I suspect I am not the only one who depends on Marianne McGee to keep me in the know about the evolving knowledge about how the “meaningful use” criterion are going to be fully established, reviewed, and operationalized. I would like to know as much as she or John Halamka but I have a dissertation to finish!
from http://www.informationweek.com/blog/main/archives/2010/04/top_10_meaningf.html
Meaningful use criteria will come into effect in three incremental stages. Stage one starts in 2011, followed by stage two in 2013, and stage three in 2015. Healthcare providers have until end of 2014 to achieve any of the stages, but the more stages they achieve before 2015 the bigger the payout in meaningful use bonuses they’ll get. (By 2015, penalties will begin kicking in for non-compliance.)
Right now, it’s estimated that fewer than 6% of the nation’s healthcare providers have health IT–such as e-health records and computerized physician order entry systems–in place to meet even stage-one meaningful use requirements, said Walt Zywiak, a CSC principal researcher in an interview with InformationWeek.
1. Capture the data–that includes collecting and entering data in a structured formats so that data can be sorted and selected for reporting purposes, said Zwiak.
2. Establish effective workflows to reinforce data entry, including medication reconciliation. For instance, “often, an organization’s workflow needs to be modified to make sure data is entered,” while patients are being cared for, whether it’s vital signs like blood pressure or allergy updates, said Zywiak.
3. Drive provider involvement in adoption of the EHR. “The primary users of these systems need a say” in what’s selected, said Zwiak.
4. Computer-based provider order entry (CPOE). “In ambulatory settings, 80% of orders, including tests, referrals and medication prescriptions, will need to be entered electronically,” he said.

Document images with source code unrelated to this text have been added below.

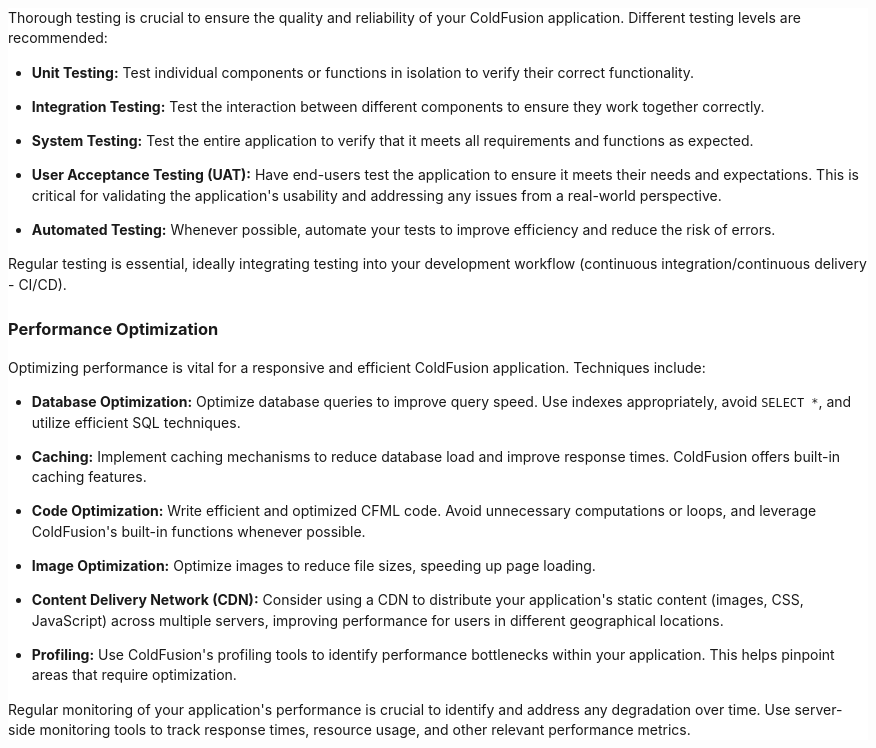 Thorough testing is crucial to ensure the quality and reliability of your ColdFusion application.  Different testing levels are recommended:

* **Unit Testing:**  Test individual components or functions in isolation to verify their correct functionality.

* **Integration Testing:**  Test the interaction between different components to ensure they work together correctly.

* **System Testing:**  Test the entire application to verify that it meets all requirements and functions as expected.

* **User Acceptance Testing (UAT):**  Have end-users test the application to ensure it meets their needs and expectations.  This is critical for validating the application's usability and addressing any issues from a real-world perspective.

* **Automated Testing:**  Whenever possible, automate your tests to improve efficiency and reduce the risk of errors.


Regular testing is essential, ideally integrating testing into your development workflow (continuous integration/continuous delivery - CI/CD).


### Performance Optimization

Optimizing performance is vital for a responsive and efficient ColdFusion application. Techniques include:

* **Database Optimization:**  Optimize database queries to improve query speed.  Use indexes appropriately, avoid `SELECT *`, and utilize efficient SQL techniques.

* **Caching:**  Implement caching mechanisms to reduce database load and improve response times. ColdFusion offers built-in caching features.

* **Code Optimization:**  Write efficient and optimized CFML code.  Avoid unnecessary computations or loops, and leverage ColdFusion's built-in functions whenever possible.

* **Image Optimization:**  Optimize images to reduce file sizes, speeding up page loading.

* **Content Delivery Network (CDN):** Consider using a CDN to distribute your application's static content (images, CSS, JavaScript) across multiple servers, improving performance for users in different geographical locations.

* **Profiling:**  Use ColdFusion's profiling tools to identify performance bottlenecks within your application.  This helps pinpoint areas that require optimization.

Regular monitoring of your application's performance is crucial to identify and address any degradation over time.  Use server-side monitoring tools to track response times, resource usage, and other relevant performance metrics.

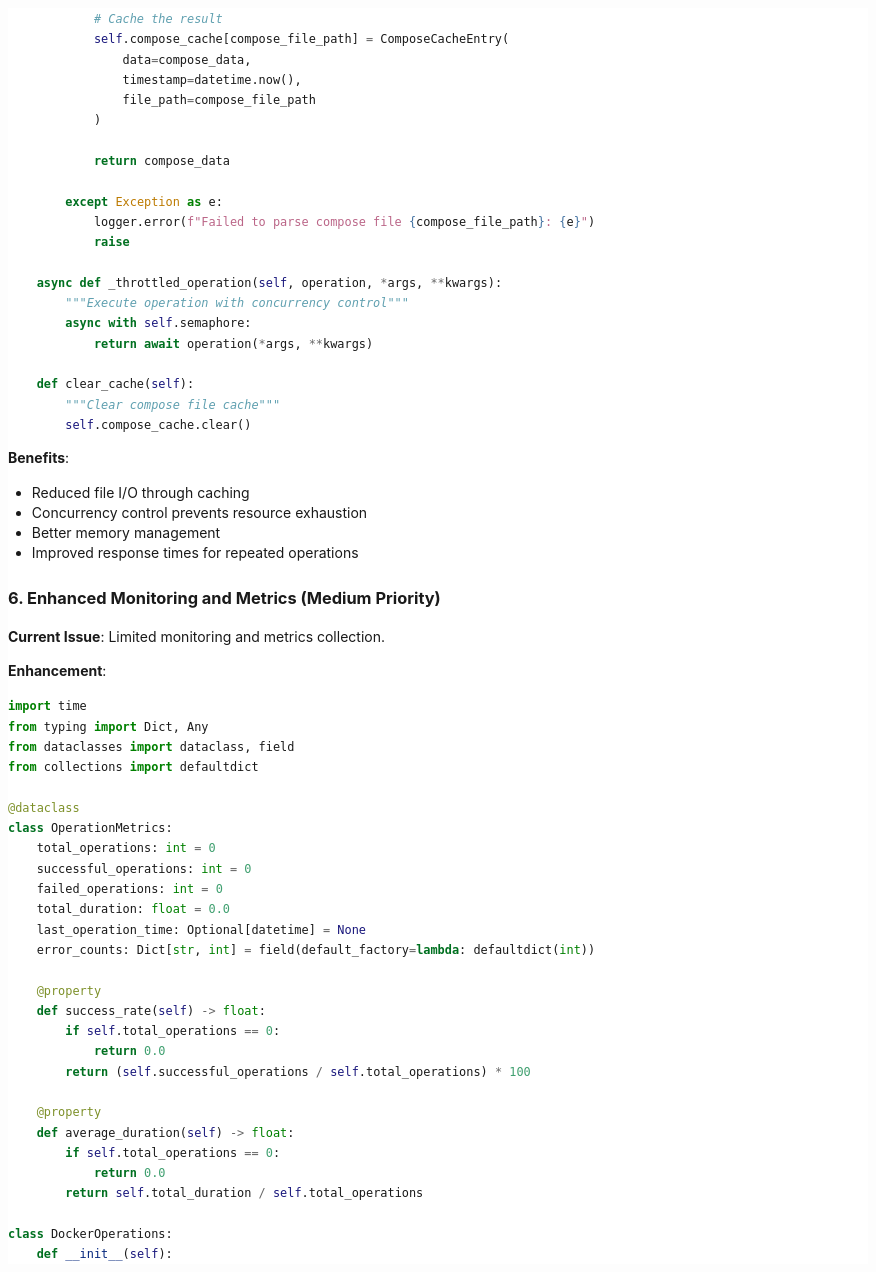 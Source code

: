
 ```python
            # Cache the result
            self.compose_cache[compose_file_path] = ComposeCacheEntry(
                data=compose_data,
                timestamp=datetime.now(),
                file_path=compose_file_path
            )
            
            return compose_data
            
        except Exception as e:
            logger.error(f"Failed to parse compose file {compose_file_path}: {e}")
            raise
    
    async def _throttled_operation(self, operation, *args, **kwargs):
        """Execute operation with concurrency control"""
        async with self.semaphore:
            return await operation(*args, **kwargs)
    
    def clear_cache(self):
        """Clear compose file cache"""
        self.compose_cache.clear()
```

**Benefits**:
- Reduced file I/O through caching
- Concurrency control prevents resource exhaustion
- Better memory management
- Improved response times for repeated operations

### 6. **Enhanced Monitoring and Metrics** (Medium Priority)

**Current Issue**: Limited monitoring and metrics collection.

**Enhancement**:
```python
import time
from typing import Dict, Any
from dataclasses import dataclass, field
from collections import defaultdict

@dataclass
class OperationMetrics:
    total_operations: int = 0
    successful_operations: int = 0
    failed_operations: int = 0
    total_duration: float = 0.0
    last_operation_time: Optional[datetime] = None
    error_counts: Dict[str, int] = field(default_factory=lambda: defaultdict(int))
    
    @property
    def success_rate(self) -> float:
        if self.total_operations == 0:
            return 0.0
        return (self.successful_operations / self.total_operations) * 100
    
    @property
    def average_duration(self) -> float:
        if self.total_operations == 0:
            return 0.0
        return self.total_duration / self.total_operations

class DockerOperations:
    def __init__(self):
``` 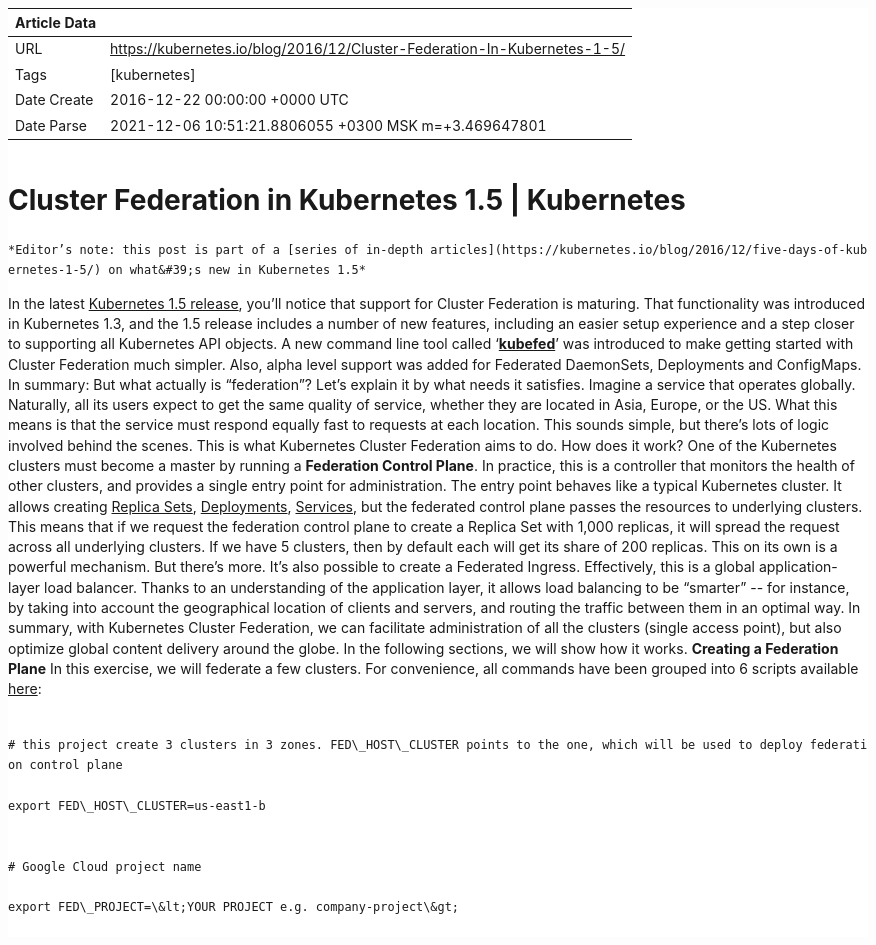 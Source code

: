 |             Article Data             ||
| ----------------- | ----------------- |
| URL               | https://kubernetes.io/blog/2016/12/Cluster-Federation-In-Kubernetes-1-5/        |
| Tags              | [kubernetes]       |
| Date Create       | 2016-12-22 00:00:00 &#43;0000 UTC |
| Date Parse        | 2021-12-06 10:51:21.8806055 &#43;0300 MSK m=&#43;3.469647801  |

#  Cluster Federation in Kubernetes 1.5  | Kubernetes

	
	
	
	
	*Editor’s note: this post is part of a [series of in-depth articles](https://kubernetes.io/blog/2016/12/five-days-of-kubernetes-1-5/) on what&#39;s new in Kubernetes 1.5*
In the latest [Kubernetes 1.5 release](https://kubernetes.io/blog/2016/12/kubernetes-1-5-supporting-production-workloads/), you’ll notice that support for Cluster Federation is maturing. That functionality was introduced in Kubernetes 1.3, and the 1.5 release includes a number of new features, including an easier setup experience and a step closer to supporting all Kubernetes API objects.
A new command line tool called ‘**[kubefed](/docs/admin/federation/kubefed/)**’ was introduced to make getting started with Cluster Federation much simpler. Also, alpha level support was added for Federated DaemonSets, Deployments and ConfigMaps. In summary:
But what actually is “federation”? Let’s explain it by what needs it satisfies. Imagine a service that operates globally. Naturally, all its users expect to get the same quality of service, whether they are located in Asia, Europe, or the US. What this means is that the service must respond equally fast to requests at each location. This sounds simple, but there’s lots of logic involved behind the scenes. This is what Kubernetes Cluster Federation aims to do.
How does it work? One of the Kubernetes clusters must become a master by running a **Federation Control Plane**. In practice, this is a controller that monitors the health of other clusters, and provides a single entry point for administration. The entry point behaves like a typical Kubernetes cluster. It allows creating [Replica Sets](/docs/user-guide/replicasets/), [Deployments](/docs/user-guide/deployments/), [Services](/docs/user-guide/services/), but the federated control plane passes the resources to underlying clusters. This means that if we request the federation control plane to create a Replica Set with 1,000 replicas, it will spread the request across all underlying clusters. If we have 5 clusters, then by default each will get its share of 200 replicas.
This on its own is a powerful mechanism. But there’s more. It’s also possible to create a Federated Ingress. Effectively, this is a global application-layer load balancer. Thanks to an understanding of the application layer, it allows load balancing to be “smarter” -- for instance, by taking into account the geographical location of clients and servers, and routing the traffic between them in an optimal way.
In summary, with Kubernetes Cluster Federation, we can facilitate administration of all the clusters (single access point), but also optimize global content delivery around the globe. In the following sections, we will show how it works.
**Creating a Federation Plane**
In this exercise, we will federate a few clusters. For convenience, all commands have been grouped into 6 scripts available [here](https://github.com/ContainerSolutions/k8shserver/tree/master/scripts):
```$ cat 0-settings.sh &amp;&amp; . 0-settings.sh

# this project create 3 clusters in 3 zones. FED\_HOST\_CLUSTER points to the one, which will be used to deploy federation control plane

export FED\_HOST\_CLUSTER=us-east1-b


# Google Cloud project name

export FED\_PROJECT=\&lt;YOUR PROJECT e.g. company-project\&gt;


```
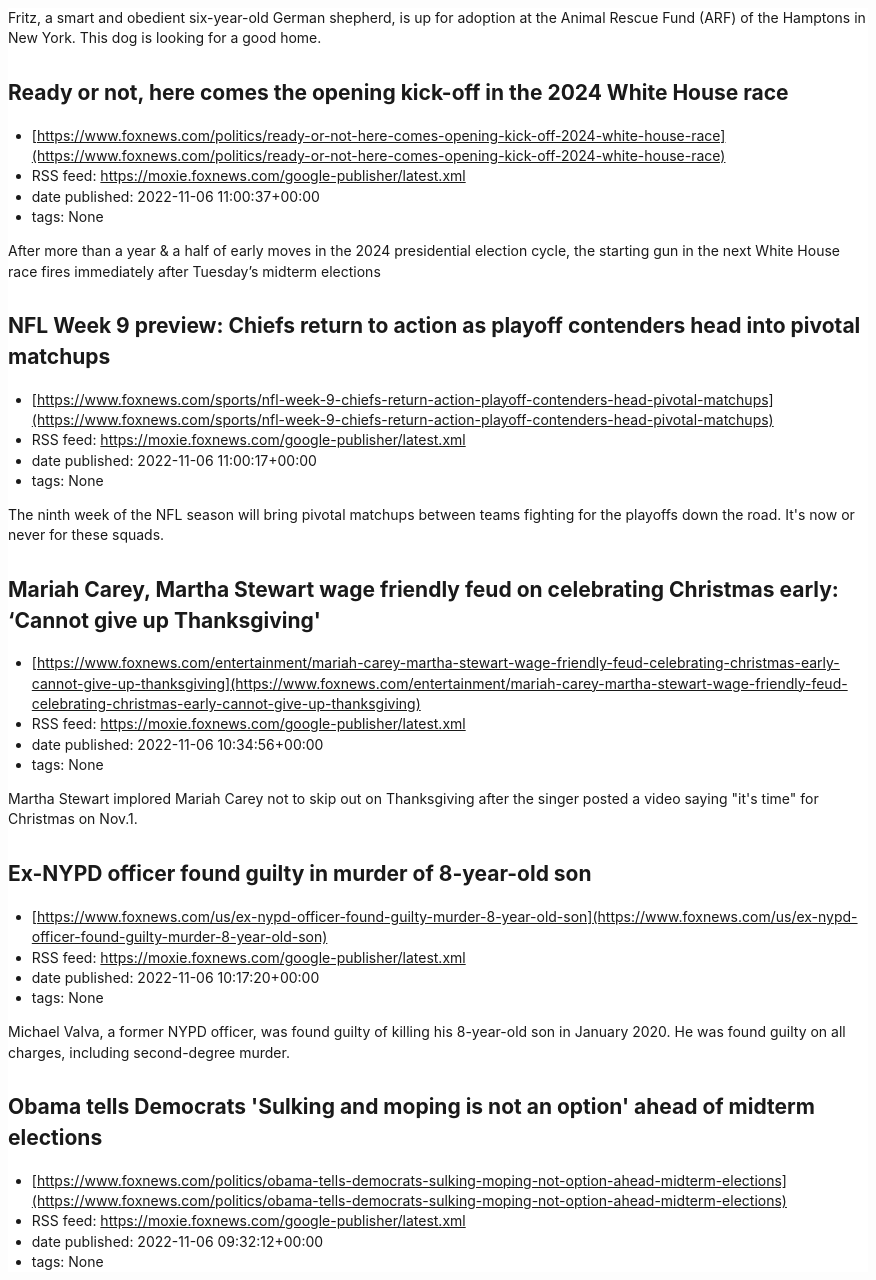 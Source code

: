 Fritz, a smart and obedient six-year-old German shepherd, is up for adoption at the Animal Rescue Fund (ARF) of the Hamptons in New York. This dog is looking for a good home.

## Ready or not, here comes the opening kick-off in the 2024 White House race
 - [https://www.foxnews.com/politics/ready-or-not-here-comes-opening-kick-off-2024-white-house-race](https://www.foxnews.com/politics/ready-or-not-here-comes-opening-kick-off-2024-white-house-race)
 - RSS feed: https://moxie.foxnews.com/google-publisher/latest.xml
 - date published: 2022-11-06 11:00:37+00:00
 - tags: None

After more than a year & a half of early moves in the 2024 presidential election cycle, the starting gun in the next White House race fires immediately after Tuesday’s midterm elections

## NFL Week 9 preview: Chiefs return to action as playoff contenders head into pivotal matchups
 - [https://www.foxnews.com/sports/nfl-week-9-chiefs-return-action-playoff-contenders-head-pivotal-matchups](https://www.foxnews.com/sports/nfl-week-9-chiefs-return-action-playoff-contenders-head-pivotal-matchups)
 - RSS feed: https://moxie.foxnews.com/google-publisher/latest.xml
 - date published: 2022-11-06 11:00:17+00:00
 - tags: None

The ninth week of the NFL season will bring pivotal matchups between teams fighting for the playoffs down the road. It's now or never for these squads.

## Mariah Carey, Martha Stewart wage friendly feud on celebrating Christmas early: ‘Cannot give up Thanksgiving'
 - [https://www.foxnews.com/entertainment/mariah-carey-martha-stewart-wage-friendly-feud-celebrating-christmas-early-cannot-give-up-thanksgiving](https://www.foxnews.com/entertainment/mariah-carey-martha-stewart-wage-friendly-feud-celebrating-christmas-early-cannot-give-up-thanksgiving)
 - RSS feed: https://moxie.foxnews.com/google-publisher/latest.xml
 - date published: 2022-11-06 10:34:56+00:00
 - tags: None

Martha Stewart implored Mariah Carey not to skip out on Thanksgiving after the singer posted a video saying "it's time" for Christmas on Nov.1.

## Ex-NYPD officer found guilty in murder of 8-year-old son
 - [https://www.foxnews.com/us/ex-nypd-officer-found-guilty-murder-8-year-old-son](https://www.foxnews.com/us/ex-nypd-officer-found-guilty-murder-8-year-old-son)
 - RSS feed: https://moxie.foxnews.com/google-publisher/latest.xml
 - date published: 2022-11-06 10:17:20+00:00
 - tags: None

Michael Valva, a former NYPD officer, was found guilty of killing his 8-year-old son in January 2020. He was found guilty on all charges, including second-degree murder.

## Obama tells Democrats 'Sulking and moping is not an option' ahead of midterm elections
 - [https://www.foxnews.com/politics/obama-tells-democrats-sulking-moping-not-option-ahead-midterm-elections](https://www.foxnews.com/politics/obama-tells-democrats-sulking-moping-not-option-ahead-midterm-elections)
 - RSS feed: https://moxie.foxnews.com/google-publisher/latest.xml
 - date published: 2022-11-06 09:32:12+00:00
 - tags: None
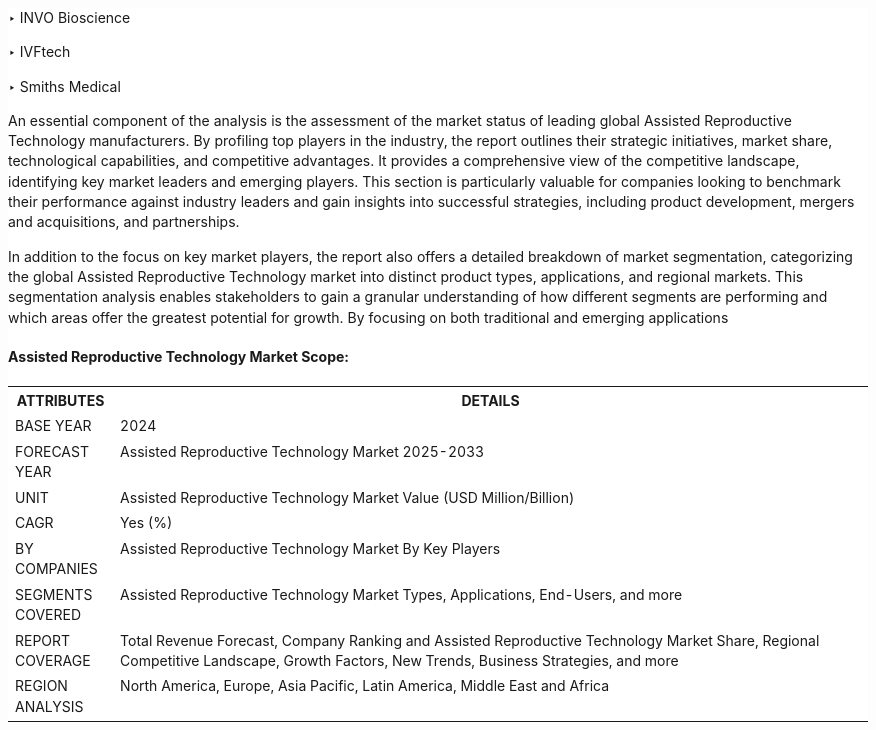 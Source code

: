 ‣ INVO Bioscience

‣ IVFtech

‣ Smiths Medical

An essential component of the analysis is the assessment of the market status of leading global Assisted Reproductive Technology manufacturers. By profiling top players in the industry, the report outlines their strategic initiatives, market share, technological capabilities, and competitive advantages. It provides a comprehensive view of the competitive landscape, identifying key market leaders and emerging players. This section is particularly valuable for companies looking to benchmark their performance against industry leaders and gain insights into successful strategies, including product development, mergers and acquisitions, and partnerships.

In addition to the focus on key market players, the report also offers a detailed breakdown of market segmentation, categorizing the global Assisted Reproductive Technology market into distinct product types, applications, and regional markets. This segmentation analysis enables stakeholders to gain a granular understanding of how different segments are performing and which areas offer the greatest potential for growth. By focusing on both traditional and emerging applications

<h4>Assisted Reproductive Technology Market Scope:</h4>
<table>
<tr>
<th>ATTRIBUTES</th>
<th>DETAILS</th>
</tr>
<tr>
<td>BASE YEAR</td>
<td>2024</td>
</tr>
<tr>
<td>FORECAST YEAR</td>
<td>Assisted Reproductive Technology Market 2025-2033</td>
</tr>
<tr>
<td>UNIT</td>
<td>Assisted Reproductive Technology Market Value (USD Million/Billion)</td>
<tr>
<td>CAGR</td>
<td>Yes (%)</td>
</tr>
</tr>
<tr>
<td>BY COMPANIES</td>
<td>Assisted Reproductive Technology Market By Key Players</td>
</tr>
<tr>
<td>SEGMENTS COVERED</td>
<td>Assisted Reproductive Technology Market Types, Applications, End-Users, and more</td>
</tr>
<tr>
<td>REPORT COVERAGE</td>
<td>Total Revenue Forecast, Company Ranking and Assisted Reproductive Technology Market Share, Regional Competitive Landscape, Growth Factors, New Trends, Business Strategies, and more</td>
</tr>
<tr>
<td>REGION ANALYSIS</td>
<td>North America, Europe, Asia Pacific, Latin America, Middle East and Africa</td>
</tr>
</table>
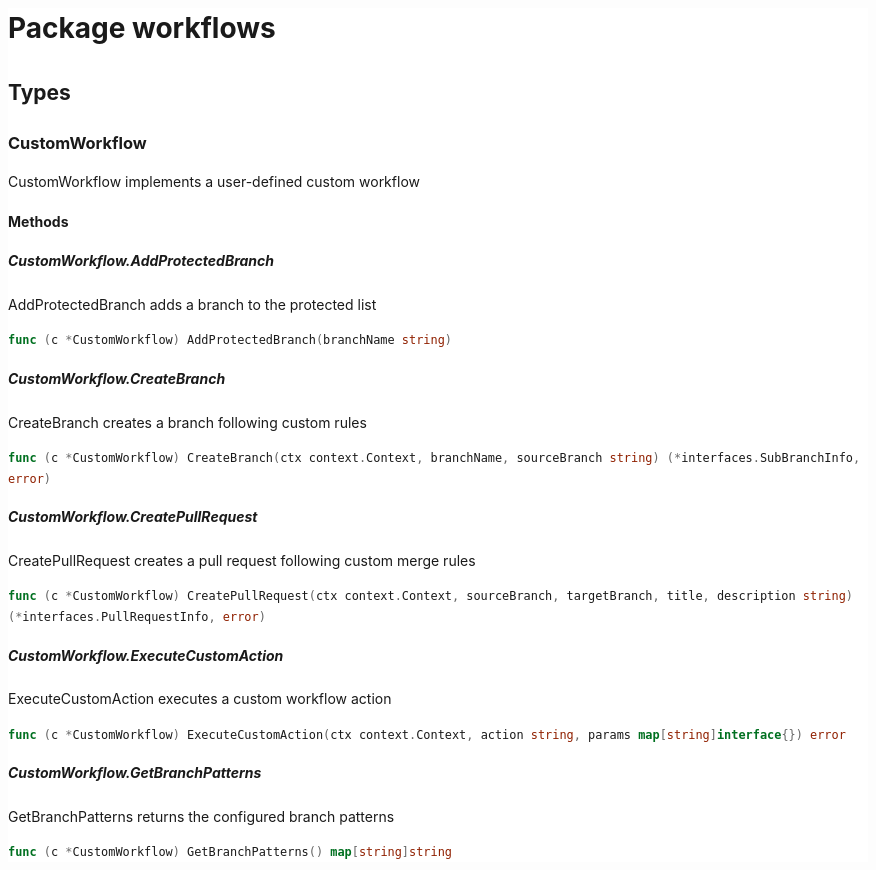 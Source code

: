 # Package workflows

## Types

### CustomWorkflow

CustomWorkflow implements a user-defined custom workflow


#### Methods

##### CustomWorkflow.AddProtectedBranch

AddProtectedBranch adds a branch to the protected list


```go
func (c *CustomWorkflow) AddProtectedBranch(branchName string)
```

##### CustomWorkflow.CreateBranch

CreateBranch creates a branch following custom rules


```go
func (c *CustomWorkflow) CreateBranch(ctx context.Context, branchName, sourceBranch string) (*interfaces.SubBranchInfo, error)
```

##### CustomWorkflow.CreatePullRequest

CreatePullRequest creates a pull request following custom merge rules


```go
func (c *CustomWorkflow) CreatePullRequest(ctx context.Context, sourceBranch, targetBranch, title, description string) (*interfaces.PullRequestInfo, error)
```

##### CustomWorkflow.ExecuteCustomAction

ExecuteCustomAction executes a custom workflow action


```go
func (c *CustomWorkflow) ExecuteCustomAction(ctx context.Context, action string, params map[string]interface{}) error
```

##### CustomWorkflow.GetBranchPatterns

GetBranchPatterns returns the configured branch patterns


```go
func (c *CustomWorkflow) GetBranchPatterns() map[string]string
```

5. Start e-prescribing. “Do this as soon as possible,” he said.
6. Develop a process for managing clinical decision support. This could include different clinical reminders for individual doctors in the same multi-specialty practice. For instance, a primary care doctor might need different alerts than a dermatologist caring for the same diabetic patient.
7. Implement patient health information exchange workflows. As a healthcare provider, “you’ve got to provide patients access with information–but will you do this via a patient portal or through a [third party] personal-health record” site, such as Google Health, said Zwiak.
8. Formulate a provider health information exchange strategy. “How will you exchange patient summary data with hospitals, specialists?,” he said.
9. Ensure privacy and security compliance. “Most primary care organizations haven’t been on an EHR, so they think of HIPAA in terms of protecting paper-based information,” he said.
10. Initiate EHR-based quality performance measurement support. “You’ll need to report quality measures to Medicare and Medicaid,” he said.